Deep Dive
1. Token Unlock Schedule (Bearish Impact)
Overview:
38.21% of STRK’s total supply (3.82B tokens) allocated to early contributors and investors will gradually unlock through March 2027. Monthly unlocks include 64M STRK (0.64% of supply) until March 2025, then 127M/month until 2027.
What this means:
Historical patterns suggest token unlocks often trigger short-term sell-offs. With STRK already down 64% YoY (Starknet docs), sustained unlocks could suppress price recovery unless offset by staking demand or ecosystem growth.

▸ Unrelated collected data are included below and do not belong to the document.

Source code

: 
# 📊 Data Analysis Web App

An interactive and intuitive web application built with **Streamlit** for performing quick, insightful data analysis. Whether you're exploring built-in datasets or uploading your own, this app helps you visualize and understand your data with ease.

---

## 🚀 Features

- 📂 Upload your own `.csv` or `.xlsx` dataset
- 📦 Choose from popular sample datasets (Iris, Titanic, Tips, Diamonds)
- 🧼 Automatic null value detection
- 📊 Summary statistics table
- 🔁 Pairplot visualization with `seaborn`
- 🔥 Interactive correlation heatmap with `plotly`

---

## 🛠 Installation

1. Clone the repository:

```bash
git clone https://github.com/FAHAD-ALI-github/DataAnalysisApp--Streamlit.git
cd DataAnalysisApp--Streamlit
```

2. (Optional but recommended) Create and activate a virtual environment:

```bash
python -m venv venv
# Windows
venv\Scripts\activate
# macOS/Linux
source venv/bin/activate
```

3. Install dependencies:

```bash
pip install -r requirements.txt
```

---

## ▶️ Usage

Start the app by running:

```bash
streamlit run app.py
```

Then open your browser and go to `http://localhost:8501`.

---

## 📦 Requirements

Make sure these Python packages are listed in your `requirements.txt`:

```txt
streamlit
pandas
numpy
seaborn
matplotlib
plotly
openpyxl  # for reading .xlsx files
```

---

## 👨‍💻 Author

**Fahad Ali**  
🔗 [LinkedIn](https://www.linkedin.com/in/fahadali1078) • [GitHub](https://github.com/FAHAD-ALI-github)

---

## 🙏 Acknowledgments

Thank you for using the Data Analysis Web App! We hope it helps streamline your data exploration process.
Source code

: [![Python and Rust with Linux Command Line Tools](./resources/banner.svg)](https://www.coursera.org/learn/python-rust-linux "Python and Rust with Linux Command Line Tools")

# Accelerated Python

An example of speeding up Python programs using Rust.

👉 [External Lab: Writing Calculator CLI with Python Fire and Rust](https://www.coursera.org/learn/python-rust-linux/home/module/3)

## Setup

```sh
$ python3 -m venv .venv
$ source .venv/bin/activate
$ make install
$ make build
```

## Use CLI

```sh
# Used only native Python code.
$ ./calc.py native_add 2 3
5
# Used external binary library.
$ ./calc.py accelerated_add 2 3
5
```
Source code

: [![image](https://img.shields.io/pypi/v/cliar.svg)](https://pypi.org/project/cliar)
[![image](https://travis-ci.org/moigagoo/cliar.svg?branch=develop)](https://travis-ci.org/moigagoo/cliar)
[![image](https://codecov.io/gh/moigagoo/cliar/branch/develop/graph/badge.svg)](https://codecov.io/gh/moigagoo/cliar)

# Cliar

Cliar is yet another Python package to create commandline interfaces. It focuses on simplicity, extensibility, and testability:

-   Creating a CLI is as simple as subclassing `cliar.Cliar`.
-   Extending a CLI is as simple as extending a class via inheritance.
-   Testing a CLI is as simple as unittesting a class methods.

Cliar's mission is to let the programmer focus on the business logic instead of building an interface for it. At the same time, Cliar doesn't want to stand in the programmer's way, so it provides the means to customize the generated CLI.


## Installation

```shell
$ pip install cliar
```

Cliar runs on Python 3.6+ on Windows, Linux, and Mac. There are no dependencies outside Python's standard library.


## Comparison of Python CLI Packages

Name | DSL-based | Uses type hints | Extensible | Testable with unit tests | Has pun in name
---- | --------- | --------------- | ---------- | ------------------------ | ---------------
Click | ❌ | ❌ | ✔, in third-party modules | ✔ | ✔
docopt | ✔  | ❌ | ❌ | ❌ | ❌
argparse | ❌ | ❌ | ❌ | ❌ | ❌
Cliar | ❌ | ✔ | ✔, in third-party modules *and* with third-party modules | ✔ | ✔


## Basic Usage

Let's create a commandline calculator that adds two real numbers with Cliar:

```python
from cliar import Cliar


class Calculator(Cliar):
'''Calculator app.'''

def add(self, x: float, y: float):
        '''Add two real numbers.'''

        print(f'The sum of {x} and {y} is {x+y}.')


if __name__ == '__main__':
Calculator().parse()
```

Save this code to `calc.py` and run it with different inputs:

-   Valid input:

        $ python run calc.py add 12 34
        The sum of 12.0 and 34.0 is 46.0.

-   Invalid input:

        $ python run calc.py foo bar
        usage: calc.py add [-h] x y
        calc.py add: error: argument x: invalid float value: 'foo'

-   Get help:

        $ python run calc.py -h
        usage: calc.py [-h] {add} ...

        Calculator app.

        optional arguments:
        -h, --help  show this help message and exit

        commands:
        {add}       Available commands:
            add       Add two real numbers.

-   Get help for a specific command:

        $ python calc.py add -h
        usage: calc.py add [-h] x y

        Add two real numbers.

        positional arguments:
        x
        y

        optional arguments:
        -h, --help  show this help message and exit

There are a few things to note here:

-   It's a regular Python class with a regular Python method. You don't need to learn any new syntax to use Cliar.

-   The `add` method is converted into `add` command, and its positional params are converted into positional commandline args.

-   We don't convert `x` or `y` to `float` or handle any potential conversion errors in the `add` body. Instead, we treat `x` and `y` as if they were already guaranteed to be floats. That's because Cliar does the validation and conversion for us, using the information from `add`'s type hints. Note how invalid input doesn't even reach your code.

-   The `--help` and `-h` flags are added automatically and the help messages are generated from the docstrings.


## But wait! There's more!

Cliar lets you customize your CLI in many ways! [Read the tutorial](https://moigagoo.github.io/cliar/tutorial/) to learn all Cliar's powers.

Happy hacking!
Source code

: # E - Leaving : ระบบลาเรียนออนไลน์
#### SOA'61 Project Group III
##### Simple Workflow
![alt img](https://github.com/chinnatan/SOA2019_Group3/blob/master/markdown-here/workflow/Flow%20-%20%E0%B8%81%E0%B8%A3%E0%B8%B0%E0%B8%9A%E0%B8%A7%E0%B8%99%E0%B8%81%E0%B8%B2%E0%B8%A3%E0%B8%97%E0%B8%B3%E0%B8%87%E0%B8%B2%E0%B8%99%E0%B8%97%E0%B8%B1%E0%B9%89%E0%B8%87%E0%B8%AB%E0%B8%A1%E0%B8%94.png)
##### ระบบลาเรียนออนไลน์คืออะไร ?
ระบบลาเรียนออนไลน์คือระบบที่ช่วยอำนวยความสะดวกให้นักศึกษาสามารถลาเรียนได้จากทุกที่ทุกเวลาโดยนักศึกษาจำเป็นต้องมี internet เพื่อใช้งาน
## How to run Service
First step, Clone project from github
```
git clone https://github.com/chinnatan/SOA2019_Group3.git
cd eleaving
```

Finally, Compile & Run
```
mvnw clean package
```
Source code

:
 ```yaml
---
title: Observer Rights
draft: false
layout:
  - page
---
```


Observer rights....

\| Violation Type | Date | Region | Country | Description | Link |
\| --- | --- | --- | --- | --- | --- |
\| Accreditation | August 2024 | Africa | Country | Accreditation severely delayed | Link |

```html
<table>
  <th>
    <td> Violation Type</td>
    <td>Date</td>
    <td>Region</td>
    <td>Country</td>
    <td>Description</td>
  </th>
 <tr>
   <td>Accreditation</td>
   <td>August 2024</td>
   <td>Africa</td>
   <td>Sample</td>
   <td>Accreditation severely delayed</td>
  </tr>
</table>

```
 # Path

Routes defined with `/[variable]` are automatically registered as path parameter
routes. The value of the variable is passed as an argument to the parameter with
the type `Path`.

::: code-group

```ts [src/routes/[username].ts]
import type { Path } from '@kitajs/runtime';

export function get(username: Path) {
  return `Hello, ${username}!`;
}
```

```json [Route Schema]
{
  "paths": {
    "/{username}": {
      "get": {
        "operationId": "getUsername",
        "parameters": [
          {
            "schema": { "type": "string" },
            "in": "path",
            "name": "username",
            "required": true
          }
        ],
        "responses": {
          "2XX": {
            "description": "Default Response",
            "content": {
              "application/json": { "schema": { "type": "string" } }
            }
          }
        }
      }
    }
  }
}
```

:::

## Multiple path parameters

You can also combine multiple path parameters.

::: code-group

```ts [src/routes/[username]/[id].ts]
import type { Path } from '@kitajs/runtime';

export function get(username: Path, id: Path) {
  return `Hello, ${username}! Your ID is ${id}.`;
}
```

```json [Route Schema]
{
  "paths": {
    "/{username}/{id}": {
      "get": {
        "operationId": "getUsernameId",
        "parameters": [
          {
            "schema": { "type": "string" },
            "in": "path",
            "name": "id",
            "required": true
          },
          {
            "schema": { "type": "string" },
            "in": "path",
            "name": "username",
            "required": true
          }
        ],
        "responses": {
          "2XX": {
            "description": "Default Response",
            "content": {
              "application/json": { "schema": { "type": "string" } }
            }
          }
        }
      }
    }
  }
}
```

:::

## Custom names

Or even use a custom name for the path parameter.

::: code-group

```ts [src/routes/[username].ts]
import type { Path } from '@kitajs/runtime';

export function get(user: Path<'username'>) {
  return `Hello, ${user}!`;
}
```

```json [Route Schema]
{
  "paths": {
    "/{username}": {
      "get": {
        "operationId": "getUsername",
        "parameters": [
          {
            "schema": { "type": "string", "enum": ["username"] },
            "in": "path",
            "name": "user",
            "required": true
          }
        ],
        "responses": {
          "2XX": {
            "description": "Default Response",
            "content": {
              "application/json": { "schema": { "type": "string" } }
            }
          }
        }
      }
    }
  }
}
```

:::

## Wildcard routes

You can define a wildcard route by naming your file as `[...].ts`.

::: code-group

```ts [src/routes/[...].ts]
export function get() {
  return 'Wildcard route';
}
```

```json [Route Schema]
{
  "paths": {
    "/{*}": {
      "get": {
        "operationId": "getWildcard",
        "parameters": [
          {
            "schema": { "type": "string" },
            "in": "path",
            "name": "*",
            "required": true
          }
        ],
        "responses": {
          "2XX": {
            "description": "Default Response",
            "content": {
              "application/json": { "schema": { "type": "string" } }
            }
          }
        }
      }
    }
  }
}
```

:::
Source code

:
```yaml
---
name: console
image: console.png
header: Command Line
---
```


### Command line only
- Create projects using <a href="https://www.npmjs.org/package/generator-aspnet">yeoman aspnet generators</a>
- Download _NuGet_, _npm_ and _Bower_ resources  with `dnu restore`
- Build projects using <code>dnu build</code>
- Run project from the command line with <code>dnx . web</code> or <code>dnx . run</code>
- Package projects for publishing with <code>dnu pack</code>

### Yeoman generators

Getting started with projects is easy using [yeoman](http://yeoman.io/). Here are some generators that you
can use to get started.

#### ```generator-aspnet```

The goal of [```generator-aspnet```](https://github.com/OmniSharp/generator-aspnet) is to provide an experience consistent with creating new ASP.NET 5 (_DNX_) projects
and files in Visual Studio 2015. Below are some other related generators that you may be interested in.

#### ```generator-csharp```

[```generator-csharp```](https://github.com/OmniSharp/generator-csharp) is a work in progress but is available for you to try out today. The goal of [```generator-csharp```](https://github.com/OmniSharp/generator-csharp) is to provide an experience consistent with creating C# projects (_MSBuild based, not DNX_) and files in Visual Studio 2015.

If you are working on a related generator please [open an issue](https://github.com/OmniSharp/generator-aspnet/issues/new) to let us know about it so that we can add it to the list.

2. Bitcoin Staking Integration (Bullish Impact)
Overview:
Approved SNIP-31 allows BTC holders to stake tokenized Bitcoin (WBTC, tBTC) on Starknet for STRK rewards, with BTC contributing 25% to validator power. Launch expected by late September 2025.
What this means:
This bridges Bitcoin’s $1.3T market cap with Starknet, potentially attracting BTC holders seeking yield. Increased network utility could drive STRK demand as the dominant governance/staking asset (75% weight), though success hinges on adoption.
3. v0.14.0 Upgrade Risks (Mixed Impact)
Overview:
The Sep 1 upgrade introduces decentralized sequencers (Tendermint consensus) and EIP-1559-style fees. However, a 4-hour outage post-upgrade on Sep 2 (MEXC News) raised stability concerns.
What this means:
Successful implementation could position Starknet as a top-tier L2 (current TVL: $538M), but repeated technical issues may erode developer/user confidence. Price may hinge on proving post-upgrade reliability.
Conclusion
STRK’s trajectory balances supply inflation risks against ecosystem catalysts like BTC staking. Watch unlock-driven sell pressure (next unlock: ~127M STRK on Sep 15) and post-upgrade network stability. Can Starknet’s Bitcoin integration offset dilution fears, or will unlocks dominate the narrative?